** What you should do **
Among the entries below, take the line with "suunnitteluvaiheessa, mikä vaatii" and the line with "tekijöille valitaan omat", and output them and every line between them exactly, with nothing else.

** Provided data **
===

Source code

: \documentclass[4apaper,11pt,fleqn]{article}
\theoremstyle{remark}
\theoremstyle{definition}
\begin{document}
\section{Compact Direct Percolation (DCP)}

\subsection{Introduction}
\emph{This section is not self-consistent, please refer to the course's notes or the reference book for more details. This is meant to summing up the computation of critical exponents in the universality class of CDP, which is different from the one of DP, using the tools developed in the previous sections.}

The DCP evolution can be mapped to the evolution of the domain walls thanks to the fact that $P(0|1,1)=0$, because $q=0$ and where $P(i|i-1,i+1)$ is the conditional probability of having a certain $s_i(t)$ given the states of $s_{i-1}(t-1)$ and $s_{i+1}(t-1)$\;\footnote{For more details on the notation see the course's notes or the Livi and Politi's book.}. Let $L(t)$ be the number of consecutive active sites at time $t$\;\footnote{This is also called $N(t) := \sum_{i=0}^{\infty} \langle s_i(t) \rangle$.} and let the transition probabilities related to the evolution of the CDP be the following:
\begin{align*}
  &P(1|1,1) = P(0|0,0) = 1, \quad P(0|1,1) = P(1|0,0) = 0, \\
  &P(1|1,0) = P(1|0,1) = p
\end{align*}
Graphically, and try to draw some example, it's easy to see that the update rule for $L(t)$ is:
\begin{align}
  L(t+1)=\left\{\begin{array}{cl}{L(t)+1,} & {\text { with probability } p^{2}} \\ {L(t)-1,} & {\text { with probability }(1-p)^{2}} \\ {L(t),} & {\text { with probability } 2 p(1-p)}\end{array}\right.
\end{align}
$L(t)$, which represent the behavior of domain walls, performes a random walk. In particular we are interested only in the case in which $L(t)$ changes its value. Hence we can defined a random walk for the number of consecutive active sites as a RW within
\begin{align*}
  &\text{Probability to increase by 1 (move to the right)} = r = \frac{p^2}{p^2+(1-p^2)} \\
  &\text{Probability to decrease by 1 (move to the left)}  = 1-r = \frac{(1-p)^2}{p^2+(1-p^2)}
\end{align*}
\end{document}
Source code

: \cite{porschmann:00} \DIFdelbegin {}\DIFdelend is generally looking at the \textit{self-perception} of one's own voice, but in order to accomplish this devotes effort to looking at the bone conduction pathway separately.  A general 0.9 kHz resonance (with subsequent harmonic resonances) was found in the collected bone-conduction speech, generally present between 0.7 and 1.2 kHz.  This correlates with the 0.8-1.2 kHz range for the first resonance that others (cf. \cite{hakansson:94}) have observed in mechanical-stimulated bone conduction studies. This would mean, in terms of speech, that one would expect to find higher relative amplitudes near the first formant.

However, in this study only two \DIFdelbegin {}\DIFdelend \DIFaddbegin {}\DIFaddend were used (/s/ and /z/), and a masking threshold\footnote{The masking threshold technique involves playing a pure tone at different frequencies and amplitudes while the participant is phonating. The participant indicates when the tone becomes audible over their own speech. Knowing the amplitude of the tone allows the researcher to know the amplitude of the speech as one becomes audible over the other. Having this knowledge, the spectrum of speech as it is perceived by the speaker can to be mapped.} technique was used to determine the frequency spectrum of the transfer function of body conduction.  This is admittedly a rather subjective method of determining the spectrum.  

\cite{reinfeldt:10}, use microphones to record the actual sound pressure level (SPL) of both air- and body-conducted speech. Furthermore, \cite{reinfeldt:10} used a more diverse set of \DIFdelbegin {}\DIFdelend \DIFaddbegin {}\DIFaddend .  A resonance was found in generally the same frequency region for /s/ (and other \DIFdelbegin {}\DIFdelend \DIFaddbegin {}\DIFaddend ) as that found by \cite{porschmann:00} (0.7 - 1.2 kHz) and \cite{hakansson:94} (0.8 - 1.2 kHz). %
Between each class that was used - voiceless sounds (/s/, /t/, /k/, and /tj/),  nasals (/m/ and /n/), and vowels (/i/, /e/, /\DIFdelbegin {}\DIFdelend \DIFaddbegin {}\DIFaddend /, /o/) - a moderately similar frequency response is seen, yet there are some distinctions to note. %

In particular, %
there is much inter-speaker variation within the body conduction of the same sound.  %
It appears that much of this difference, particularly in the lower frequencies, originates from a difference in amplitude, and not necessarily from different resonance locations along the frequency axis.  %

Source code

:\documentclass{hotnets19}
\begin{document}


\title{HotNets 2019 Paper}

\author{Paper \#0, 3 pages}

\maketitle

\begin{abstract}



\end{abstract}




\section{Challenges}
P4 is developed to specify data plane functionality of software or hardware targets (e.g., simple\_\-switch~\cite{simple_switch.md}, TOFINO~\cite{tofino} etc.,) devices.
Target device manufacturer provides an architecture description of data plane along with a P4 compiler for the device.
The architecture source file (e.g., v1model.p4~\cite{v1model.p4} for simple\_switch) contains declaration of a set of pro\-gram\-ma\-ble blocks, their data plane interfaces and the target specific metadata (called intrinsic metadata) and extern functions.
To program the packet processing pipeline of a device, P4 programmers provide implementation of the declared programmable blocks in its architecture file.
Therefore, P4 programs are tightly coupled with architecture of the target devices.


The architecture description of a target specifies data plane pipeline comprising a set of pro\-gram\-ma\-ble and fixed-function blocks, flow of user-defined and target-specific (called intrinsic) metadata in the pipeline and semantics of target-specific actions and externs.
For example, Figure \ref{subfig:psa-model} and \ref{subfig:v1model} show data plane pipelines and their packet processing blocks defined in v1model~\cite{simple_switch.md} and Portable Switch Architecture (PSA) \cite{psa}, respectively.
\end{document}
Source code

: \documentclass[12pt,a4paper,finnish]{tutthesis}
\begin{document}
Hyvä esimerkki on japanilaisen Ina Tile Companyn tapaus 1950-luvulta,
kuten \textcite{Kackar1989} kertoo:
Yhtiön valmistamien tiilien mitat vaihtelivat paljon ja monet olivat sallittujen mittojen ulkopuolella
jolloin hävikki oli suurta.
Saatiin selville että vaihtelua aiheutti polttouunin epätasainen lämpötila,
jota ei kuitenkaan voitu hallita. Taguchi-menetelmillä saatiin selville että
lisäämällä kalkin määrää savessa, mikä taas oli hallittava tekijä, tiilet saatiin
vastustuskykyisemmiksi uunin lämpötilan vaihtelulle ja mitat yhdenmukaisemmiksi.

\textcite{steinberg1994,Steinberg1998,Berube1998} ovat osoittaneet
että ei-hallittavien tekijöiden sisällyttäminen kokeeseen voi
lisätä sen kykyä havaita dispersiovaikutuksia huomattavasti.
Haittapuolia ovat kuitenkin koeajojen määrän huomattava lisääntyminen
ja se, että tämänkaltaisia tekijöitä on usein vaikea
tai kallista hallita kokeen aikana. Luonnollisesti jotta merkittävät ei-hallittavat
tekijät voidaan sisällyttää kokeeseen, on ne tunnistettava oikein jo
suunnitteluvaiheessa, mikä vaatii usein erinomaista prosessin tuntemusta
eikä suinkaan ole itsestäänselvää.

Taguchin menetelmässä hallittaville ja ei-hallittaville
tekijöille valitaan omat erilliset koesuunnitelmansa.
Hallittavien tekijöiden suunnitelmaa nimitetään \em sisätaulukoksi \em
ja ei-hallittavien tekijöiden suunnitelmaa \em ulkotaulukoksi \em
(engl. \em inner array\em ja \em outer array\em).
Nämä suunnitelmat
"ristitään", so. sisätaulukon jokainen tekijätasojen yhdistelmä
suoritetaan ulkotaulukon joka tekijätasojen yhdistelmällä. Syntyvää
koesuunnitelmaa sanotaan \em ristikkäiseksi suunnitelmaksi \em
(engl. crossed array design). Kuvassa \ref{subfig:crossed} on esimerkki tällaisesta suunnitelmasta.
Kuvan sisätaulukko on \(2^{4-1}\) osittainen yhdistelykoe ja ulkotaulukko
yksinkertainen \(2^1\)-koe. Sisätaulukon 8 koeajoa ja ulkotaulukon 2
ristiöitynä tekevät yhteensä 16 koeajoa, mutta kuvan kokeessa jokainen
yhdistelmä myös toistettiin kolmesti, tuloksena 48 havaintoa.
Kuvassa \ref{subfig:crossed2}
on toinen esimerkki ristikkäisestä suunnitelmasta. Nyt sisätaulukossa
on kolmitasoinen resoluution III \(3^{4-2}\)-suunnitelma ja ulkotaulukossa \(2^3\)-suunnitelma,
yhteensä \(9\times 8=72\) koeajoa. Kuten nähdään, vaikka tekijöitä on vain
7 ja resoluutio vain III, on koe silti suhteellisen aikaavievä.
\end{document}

===

** Worked solution **
suunnitteluvaiheessa, mikä vaatii usein erinomaista prosessin tuntemusta
eikä suinkaan ole itsestäänselvää.

Taguchin menetelmässä hallittaville ja ei-hallittaville
tekijöille valitaan omat erilliset koesuunnitelmansa.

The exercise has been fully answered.